I read an opinion piece this morning by feminist Polly Toynbee (I think it's safe to call her a feminist).  The article focuses on the "girlification" that continues to happen in Western culture, in spite of advances made by the feminist movement.  

It is always interesting for me to read these thoughts from women who were alive and actively involved in the feminist movement's rise in the late 1960's and early 1970's.  So many of them are still passionately focused on the benchmark ideals of the movement: equal wages for working women, gender neutrality in child rearing, shared home labor, etc.  Many, like Toynbee, feel discouraged that more progress has not been made.

I find myself filled with mixed feelings when I read their views, for many of the same reasons that I am currently wrestling with my occupation (see previous post).  I was born in the '80's, a full decade after the movement began, and am therefore way too young to have that nostalgic collective memory of revolution that still fuels them.  I've certainly inherited a righteous indignation for underpaid women, and I've even experienced some gender discrimination myself.  I can remember balking when a woman I once knew made the statement that "all mothers should stay home with their children," and getting fairly irked at a political seminar when the speaker focused only on what young men can do to prepare for office (hello!  did he see the women sitting in front of him?!).

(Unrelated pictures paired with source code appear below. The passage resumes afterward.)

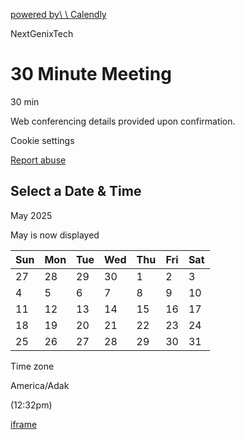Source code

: [powered by\\
\\
Calendly](https://calendly.com/?utm_campaign=sign_up&utm_medium=badge&utm_source=invitee)

NextGenixTech

# 30 Minute Meeting

30 min

Web conferencing details provided upon confirmation.

Cookie settings

[Report abuse](https://calendly.com/app/abuse_reports/new?source=zgdfRaIimR_0XjcZmcCr39egYT0S8ynUnwjckGJR7Dt28X5pgwU4jebT-p_2_O-cp_cycl-OZHXrSMXayy9ZQJZtcTEzrBgebdGpYJWe)

## Select a Date & Time

May 2025

May is now displayed

| Sun | Mon | Tue | Wed | Thu | Fri | Sat |
| --- | --- | --- | --- | --- | --- | --- |
| 27 | 28 | 29 | 30 | 1 | 2 | 3 |
| 4 | 5 | 6 | 7 | 8 | 9 | 10 |
| 11 | 12 | 13 | 14 | 15 | 16 | 17 |
| 18 | 19 | 20 | 21 | 22 | 23 | 24 |
| 25 | 26 | 27 | 28 | 29 | 30 | 31 |

Time zone

America/Adak

(12:32pm)

[iframe](https://www.recaptcha.net/recaptcha/enterprise/anchor?ar=1&k=6LeAb4QUAAAAAOM9CNYSsvbnzWTByRAgm3GA5D4n&co=aHR0cHM6Ly9jYWxlbmRseS5jb206NDQz&hl=en&v=Hi8UmRMnhdOBM3IuViTkapUP&size=invisible&cb=hyyp1ez217ho)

On the other hand, I find myself gravitating toward the role of the domestic housewife--a role solidly rejected by feminists--and even see potential for it to contribute to the greater good.  I suppose this is why I noticed Toynbee's article in the first place.

I don't want to be guilty of only looking at the world through the eyes of feminist vs. traditionalist.  That is a tired argument and one I'm not sure I want to jump into (although perhaps I already have in spite of myself).   But I suppose I am guilty of looking at the world through the eyes of a woman.  It is potentially a narrow view, but we all have to pick some kind of lens to see things through.  

Anyway, more fodder on housewives to come!